Writing converters for the year and month were fairly easy, but I've hit a serious brick wall trying to get the day working. As you can see, I've been trying to brute-force my way all the way from 1970 to today. Unfortunately, the day comes out as -105.
Does anyone know of a better way to do it, or a way to fix up what I have attempted here? It's currently 3:30 AM, so it's quite possible I'm missing something obvious.
Sorry, I forgot to note that I'm doing this manually in order to learn python. Doing it via date functions defeats the purpose, unfortunately.
Solution
(I'm assuming you do this to learn Python, so I'll point out the errors in your code).

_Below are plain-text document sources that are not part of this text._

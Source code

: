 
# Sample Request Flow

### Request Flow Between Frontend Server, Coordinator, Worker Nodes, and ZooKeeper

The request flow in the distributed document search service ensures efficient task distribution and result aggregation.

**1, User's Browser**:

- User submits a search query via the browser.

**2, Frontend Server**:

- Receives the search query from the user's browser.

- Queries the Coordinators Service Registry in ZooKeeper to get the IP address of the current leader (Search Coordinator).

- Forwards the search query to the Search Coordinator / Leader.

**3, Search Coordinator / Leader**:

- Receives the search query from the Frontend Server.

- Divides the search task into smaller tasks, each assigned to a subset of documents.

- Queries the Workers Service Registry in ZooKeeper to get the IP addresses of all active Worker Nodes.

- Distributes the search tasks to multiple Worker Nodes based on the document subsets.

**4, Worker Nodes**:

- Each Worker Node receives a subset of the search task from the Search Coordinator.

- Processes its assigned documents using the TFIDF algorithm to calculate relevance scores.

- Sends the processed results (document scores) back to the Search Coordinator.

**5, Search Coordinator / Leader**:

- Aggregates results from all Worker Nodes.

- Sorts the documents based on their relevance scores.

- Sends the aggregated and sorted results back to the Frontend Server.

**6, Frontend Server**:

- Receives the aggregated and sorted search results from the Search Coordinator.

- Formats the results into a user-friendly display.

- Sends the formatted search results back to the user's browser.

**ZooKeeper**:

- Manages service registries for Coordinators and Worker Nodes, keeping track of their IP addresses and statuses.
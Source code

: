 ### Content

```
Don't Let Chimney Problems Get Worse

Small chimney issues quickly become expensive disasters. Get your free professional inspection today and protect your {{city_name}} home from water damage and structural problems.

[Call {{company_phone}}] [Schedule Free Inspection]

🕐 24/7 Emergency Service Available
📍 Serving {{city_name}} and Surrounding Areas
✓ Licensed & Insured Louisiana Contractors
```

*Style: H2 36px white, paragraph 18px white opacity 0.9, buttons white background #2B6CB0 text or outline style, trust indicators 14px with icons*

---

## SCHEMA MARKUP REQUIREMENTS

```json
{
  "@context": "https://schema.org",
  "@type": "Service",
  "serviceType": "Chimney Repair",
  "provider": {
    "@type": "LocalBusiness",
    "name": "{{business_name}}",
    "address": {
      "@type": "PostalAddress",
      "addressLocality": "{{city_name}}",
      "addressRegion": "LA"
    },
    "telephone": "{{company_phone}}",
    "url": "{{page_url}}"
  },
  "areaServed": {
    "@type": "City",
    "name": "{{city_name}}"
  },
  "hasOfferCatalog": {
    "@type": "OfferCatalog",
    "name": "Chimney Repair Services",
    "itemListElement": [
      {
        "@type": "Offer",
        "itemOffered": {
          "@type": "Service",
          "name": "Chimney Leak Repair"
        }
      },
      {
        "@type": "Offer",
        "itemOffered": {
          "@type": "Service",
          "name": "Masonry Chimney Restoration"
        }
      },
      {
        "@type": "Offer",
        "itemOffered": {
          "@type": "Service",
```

>>> years = SecondsSinceEpoch / 31540000
Nonononono. You can't do that. Some years have 31536000 seconds, others have 31622400 seconds.
>>> if calendar.isleap(yeariterator) == True:
You don't need to test if a true value is true. :-) Do:
>>> if calendar.isleap(yeariterator):
Instead.
Also change:
>>> yeariterator = 1969
>>> iterator = 0
>>> while yeariterator < yearsfordayfunction:
>>> yeariterator = yeariterator + 1
To:
for yeariterator in range(1970, yearsfordayfunction):
That will also fix your error: You don't stop until AFTER 2009, so you get the answer -105, because there is 105 days left of the year.
And also, there's not much point in calculating month by month. Year by year works fine.
for yeariterator in range(1970, yearsfordayfunction):
if calendar.isleap(yeariterator) == True:
days = days - 366
else:
days = days - 365
And an indent of 8 spaces is a lot. 4 is more common.
Also, I'd calculate year and day of year in one method, instead of doing it twice.
def YearDay():
SecondsSinceEpoch = int(time.time())
days = SecondsSinceEpoch // 86400 # Double slash means floored int.
year = 1970
while True:
if calendar.isleap(year):
days -= 366
else:
days -= 365
year += 1
if calendar.isleap(year):
if days <= 366:
return year, days
else:
if days <= 365:
return year, days
def MonthDay(year, day):
if calendar.isleap(year):
monthstarts = [0, 31, 60, 91, 121, 152, 182, 213, 244, 274, 305, 335, 366]
else:
monthstarts = [0, 31, 59, 90, 120, 151, 181, 212, 243, 273, 304, 334, 365]
month = 0
for start in monthstarts:
if start > day:
return month, day - monthstarts[month-1] + 1
month += 1
OTHER TIPS
Why not use:
from datetime import datetime
the_date = datetime.fromtimestamp(the_time)
print(the_date.strftime('%Y %B %d'))
The datetime module handles all the edge cases -- leap years, leap seconds, leap days -- as well as time zone conversion (with optional second argument)
You could do it either with time.strftime:
>>> import time
>>> time.strftime('%Y %B %d')
'2009 September 18'
or with datetime.date.strftime:
>>> import datetime
>>> datetime.date.today().strftime('%Y %B %d')
'2009 September 18'
I'll also point out something odd in the code you posted:
try:
SecondsSinceEpoch = time.time()
except IOError:
Print("Unable to get your system time!")
1.) Why would time.time() raise an IOError? As far as I know it's impossible for that function to raise an error, it should always return a value.
2.) Print should be print.
3.) Even if time.time did raise an IOError exception, you are swallowing the exception, which you probably don't want to do. The next line requires SecondsSinceEpoch to be defined, so that will just raise another (more confusing) exception.